Magni­fique cou­rage ! Main­te­nant, c’était l’enthousiasme qui emplis­sait la poi­trine de Marc. Ah, ser­vir ces hommes qui allaient se lan­cer dans cette admi­rable entre­prise ! Ah, se don­ner au Christ et à sa Bonne Nou­velle ! Quand Pierre s’écarta, le gar­çon s’approcha de lui. « Moi aus­si, s’écria-t-il d’une voix fer­vente, moi aus­si je veux être des vôtres ! Moi aus­si je veux tra­vailler pour la cause du Maître… » Pierre le regar­da, posa affec­tueu­se­ment la main sur son épaule : « Je te le dis, au nom du Sei­gneur, toi aus­si, mon enfant, tu seras à son ser­vice. Tu auras ta part à accom­plir dans la grande œuvre qui nous attend tous. Et un jour le Maître te deman­de­ra le suprême sacri­fice : celui de mou­rir pour lui. Es-tu prêt ? »

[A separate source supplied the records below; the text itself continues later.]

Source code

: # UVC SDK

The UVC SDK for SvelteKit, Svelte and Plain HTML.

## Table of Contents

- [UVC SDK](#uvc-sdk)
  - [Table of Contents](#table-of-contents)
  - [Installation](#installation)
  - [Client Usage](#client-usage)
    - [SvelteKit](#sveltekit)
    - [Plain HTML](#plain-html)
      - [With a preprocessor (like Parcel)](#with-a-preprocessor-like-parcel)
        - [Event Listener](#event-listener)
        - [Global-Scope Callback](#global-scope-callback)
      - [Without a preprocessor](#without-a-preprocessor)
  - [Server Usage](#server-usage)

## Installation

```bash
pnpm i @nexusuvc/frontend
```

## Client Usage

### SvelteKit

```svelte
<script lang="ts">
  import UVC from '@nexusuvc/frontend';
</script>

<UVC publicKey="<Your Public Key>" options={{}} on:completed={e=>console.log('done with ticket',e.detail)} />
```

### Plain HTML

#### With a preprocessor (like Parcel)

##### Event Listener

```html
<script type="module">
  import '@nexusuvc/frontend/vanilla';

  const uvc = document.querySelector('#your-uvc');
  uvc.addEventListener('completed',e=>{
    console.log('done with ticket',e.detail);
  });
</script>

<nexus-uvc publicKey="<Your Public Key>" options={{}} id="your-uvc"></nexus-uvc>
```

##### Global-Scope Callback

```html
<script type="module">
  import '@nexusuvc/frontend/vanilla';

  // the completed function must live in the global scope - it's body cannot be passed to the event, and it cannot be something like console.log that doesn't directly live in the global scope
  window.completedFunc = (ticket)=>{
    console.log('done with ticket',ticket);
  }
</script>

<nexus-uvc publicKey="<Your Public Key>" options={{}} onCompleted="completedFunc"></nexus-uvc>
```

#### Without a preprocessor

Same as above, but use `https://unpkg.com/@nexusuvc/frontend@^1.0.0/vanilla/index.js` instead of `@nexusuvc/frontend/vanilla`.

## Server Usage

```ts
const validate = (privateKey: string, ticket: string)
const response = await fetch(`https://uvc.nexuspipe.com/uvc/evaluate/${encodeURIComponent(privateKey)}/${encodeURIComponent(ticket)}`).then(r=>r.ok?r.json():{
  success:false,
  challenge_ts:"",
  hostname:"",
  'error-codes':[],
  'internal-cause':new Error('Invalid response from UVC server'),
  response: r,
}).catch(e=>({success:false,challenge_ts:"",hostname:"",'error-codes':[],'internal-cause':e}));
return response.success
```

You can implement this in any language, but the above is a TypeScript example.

« Je suis prêt ! » répon­dit Marc, d’une voix ferme. Et c’est ain­si que l’enfant du Jar­din des oli­viers fut un des pre­miers fidèles de la com­mu­nau­té chré­tienne. C’est lui qui écri­vit, plus tard, lorsqu’il eut envi­ron qua­rante ans, l’évan­gile qui porte son nom. Et, plus tard encore, à Alexan­drie d’Égypte, où il était allé prê­cher la Bonne Nou­velle, il mou­rut mar­tyr, pour le Christ.